Thank you very much for bringing us all this wonderful information, Wayne!

My questions were about Merisiel:

1. What is the stone in her forehead made out of?

2. Just what is up with her enormous eyes? I don't think I've seen any other depiction of a Pathfinder elf with such huge eyes!

3. Since she has white hair and a sort of pinkish/violet complexion, do you think that she has a bit of drow heritage in her?

Keep up the fantastic work!

Thanks for your interest in my artwork Kazzadok.

Merisiel was the third Iconic character I created in the early days of Pathfinder.
At that point we pretty much had an entire game world to create with an opportunity to introduce unique visual elements that people would hopefully associate with the setting.

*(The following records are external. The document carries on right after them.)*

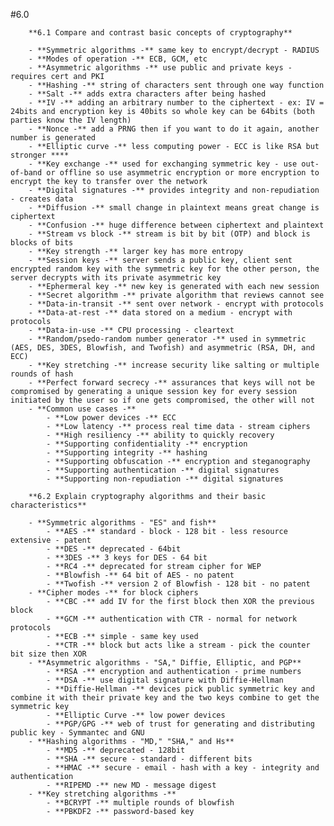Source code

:  #6.0

        **6.1 Compare and contrast basic concepts of cryptography** 

        - **Symmetric algorithms -** same key to encrypt/decrypt - RADIUS
        - **Modes of operation -** ECB, GCM, etc
        - **Asymmetric algorithms -** use public and private keys - requires cert and PKI
        - **Hashing -** string of characters sent through one way function
        - **Salt -** adds extra characters after being hashed
        - **IV -** adding an arbitrary number to the ciphertext - ex: IV = 24bits and encryption key is 40bits so whole key can be 64bits (both parties know the IV length)
        - **Nonce -** add a PRNG then if you want to do it again, another number is generated
        - **Elliptic curve -** less computing power - ECC is like RSA but stronger ****
        - **Key exchange -** used for exchanging symmetric key - use out-of-band or offline so use asymmetric encryption or more encryption to encrypt the key to transfer over the network
        - **Digital signatures -** provides integrity and non-repudiation - creates data
        - **Diffusion -** small change in plaintext means great change is ciphertext
        - **Confusion -** huge difference between ciphertext and plaintext
        - **Stream vs block -** stream is bit by bit (OTP) and block is blocks of bits
        - **Key strength -** larger key has more entropy
        - **Session keys -** server sends a public key, client sent encrypted random key with the symmetric key for the other person, the server decrypts with its private asymmetric key
        - **Ephermeral key -** new key is generated with each new session
        - **Secret algorithm -** private algorithm that reviews cannot see
        - **Data-in-transit -** sent over network - encrypt with protocols
        - **Data-at-rest -** data stored on a medium - encrypt with protocols
        - **Data-in-use -** CPU processing - cleartext
        - **Random/psedo-random number generator -** used in symmetric (AES, DES, 3DES, Blowfish, and Twofish) and asymmetric (RSA, DH, and ECC)
        - **Key stretching -** increase security like salting or multiple rounds of hash
        - **Perfect forward secrecy -** assurances that keys will not be compromised by generating a unique session key for every session initiated by the user so if one gets compromised, the other will not
        - **Common use cases -**
            - **Low power devices -** ECC
            - **Low latency -** process real time data - stream ciphers
            - **High resiliency -** ability to quickly recovery
            - **Supporting confidentiality -** encryption
            - **Supporting integrity -** hashing
            - **Supporting obfuscation -** encryption and steganography
            - **Supporting authentication -** digital signatures
            - **Supporting non-repudiation -** digital signatures

        **6.2 Explain cryptography algorithms and their basic characteristics** 

        - **Symmetric algorithms - "ES" and fish**
            - **AES -** standard - block - 128 bit - less resource extensive - patent
            - **DES -** deprecated - 64bit
            - **3DES -** 3 keys for DES - 64 bit
            - **RC4 -** deprecated for stream cipher for WEP
            - **Blowfish -** 64 bit of AES - no patent
            - **Twofish -** version 2 of Blowfish - 128 bit - no patent
        - **Cipher modes -** for block ciphers
            - **CBC -** add IV for the first block then XOR the previous block
            - **GCM -** authentication with CTR - normal for network protocols
            - **ECB -** simple - same key used
            - **CTR -** block but acts like a stream - pick the counter bit size then XOR
        - **Asymmetric algorithms - "SA," Diffie, Elliptic, and PGP**
            - **RSA -** encryption and authentication - prime numbers
            - **DSA -** use digital signature with Diffie-Hellman
            - **Diffie-Hellman -** devices pick public symmetric key and combine it with their private key and the two keys combine to get the symmetric key
            - **Elliptic Curve -** low power devices
            - **PGP/GPG -** web of trust for generating and distributing public key - Symmantec and GNU
        - **Hashing algorithms - "MD," "SHA," and Hs**
            - **MD5 -** deprecated - 128bit
            - **SHA -** secure - standard - different bits
            - **HMAC -** secure - email - hash with a key - integrity and authentication
            - **RIPEMD -** new MD - message digest
        - **Key stretching algorithms -**
            - **BCRYPT -** multiple rounds of blowfish
            - **PBKDF2 -** password-based key
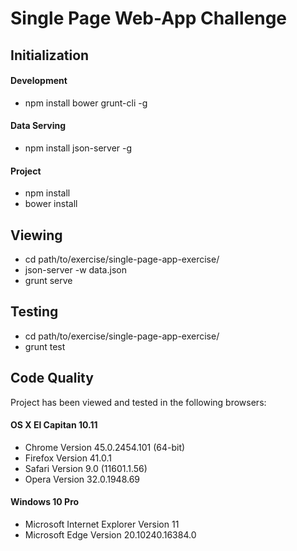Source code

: # Single Page Web-App Challenge


## Initialization

#### Development

- npm install bower grunt-cli -g

#### Data Serving

- npm install json-server -g

#### Project

- npm install
- bower install


## Viewing

- cd path/to/exercise/single-page-app-exercise/
- json-server -w data.json
- grunt serve


## Testing

- cd path/to/exercise/single-page-app-exercise/
- grunt test


## Code Quality

Project has been viewed and tested in the following browsers:

#### OS X El Capitan 10.11

- Chrome Version 45.0.2454.101 (64-bit)
- Firefox Version 41.0.1
- Safari Version 9.0 (11601.1.56)
- Opera Version 32.0.1948.69

#### Windows 10 Pro

- Microsoft Internet Explorer Version 11
- Microsoft Edge Version 20.10240.16384.0
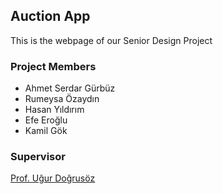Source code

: ## Auction App
This is the webpage of our Senior Design Project

### Project Members

* Ahmet Serdar Gürbüz
* Rumeysa Özaydın
* Hasan Yıldırım
* Efe Eroğlu
* Kamil Gök

### Supervisor
[Prof. Uğur Doğrusöz](http://www.cs.bilkent.edu.tr/~ugur/)

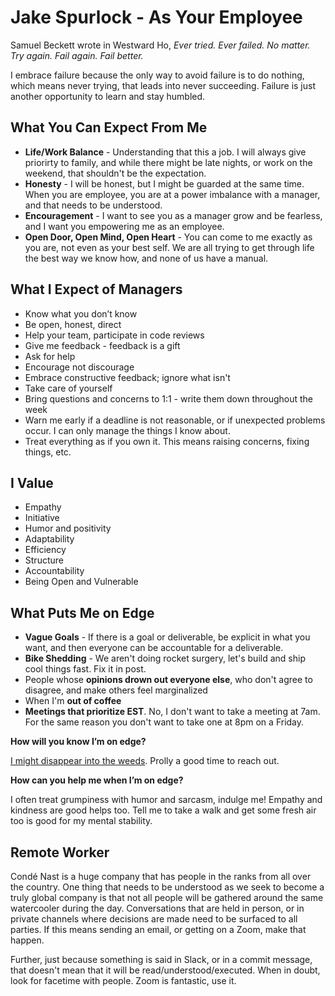 # Jake Spurlock - As Your Employee

Samuel Beckett wrote in Westward Ho, _Ever tried. Ever failed. No matter. Try again. Fail again. Fail better._

I embrace failure because the only way to avoid failure is to do nothing, which means never trying, that leads into never succeeding. Failure is just another opportunity to learn and stay humbled.

## What You Can Expect From Me

- **Life/Work Balance** - Understanding that this a job. I will always give priorirty to family, and while there might be late nights, or work on the weekend, that shouldn't be the expectation.
- **Honesty** - I will be honest, but I might be guarded at the same time. When you are employee, you are at a power imbalance with a manager, and that needs to be understood.
- **Encouragement** - I want to see you as a manager grow and be fearless, and I want you empowering me as an employee.
- **Open Door, Open Mind, Open Heart** - You can come to me exactly as you are, not even as your best self. We are all trying to get through life the best way we know how, and none of us have a manual.

## What I Expect of Managers

- Know what you don’t know
- Be open, honest, direct
- Help your team, participate in code reviews
- Give me feedback - feedback is a gift
- Ask for help
- Encourage not discourage
- Embrace constructive feedback; ignore what isn't
- Take care of yourself
- Bring questions and concerns to 1:1 - write them down throughout the week
- Warn me early if a deadline is not reasonable, or if unexpected problems occur. I can only manage the things I know about.
- Treat everything as if you own it. This means raising concerns, fixing things, etc.

## I Value

- Empathy
- Initiative
- Humor and positivity
- Adaptability
- Efficiency
- Structure
- Accountability
- Being Open and Vulnerable

## What Puts Me on Edge

- **Vague Goals** - If there is a goal or deliverable, be explicit in what you want, and then everyone can be accountable for a deliverable.
- **Bike Shedding** - We aren't doing rocket surgery, let's build and ship cool things fast. Fix it in post.
- People whose **opinions drown out everyone else**, who don't agree to disagree, and make others feel marginalized
- When I'm **out of coffee**
- **Meetings that prioritize EST**. No, I don't want to take a meeting at 7am. For the same reason you don't want to take one at 8pm on a Friday.

**How will you know I’m on edge?**

[I might disappear into the weeds](https://media.giphy.com/media/4pMX5rJ4PYAEM/giphy.gif). Prolly a good time to reach out.

**How can you help me when I’m on edge?**

I often treat grumpiness with humor and sarcasm, indulge me! Empathy and kindness are good helps too. Tell me to take a walk and get some fresh air too is good for my mental stability.

## Remote Worker

Condé Nast is a huge company that has people in the ranks from all over the country. One thing that needs to be understood as we seek to become a truly global company is that not all people will be gathered around the same watercooler during the day. Conversations that are held in person, or in private channels where decisions are made need to be surfaced to all parties. If this means sending an email, or getting on a Zoom, make that happen.

Further, just because something is said in Slack, or in a commit message, that doesn't mean that it will be read/understood/executed. When in doubt, look for facetime with people. Zoom is fantastic, use it.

The stone on her forehead is made out of some sort of green mineral or crystal. I didn't have a specific material in mind. It could be emerald, jade or the polished shell of a dragon egg.

Merisiel was my initial rendition of a Pathfinder Elf - deliberately designed to be visually different from elves in other previous fantasy settings.
In addition, I wanted to make the distinction between humans and demi-humans more obvious. It's why she has such small delicate features, pale skin, white hair and large black - on - black eyes. She is physically thinner than normal human proportions with slightly elongated arms and legs.
Humans don't quite look this way - That's because she's not human. She's an elf. (Not a human with pointy ears. It goes deeper than that)

I used this methodology when designing all of the Pathfinder demi - humans. I felt that they needed to be distinctly different from regular human proportions that we're all so familiar with.

You picked up on the unusual size of Merisiel's eyes.
Good.
You were supposed to.

I'm hoping to be able to tap into something fundamentally primal in our collective perception of humanity and our reactions to that which is different.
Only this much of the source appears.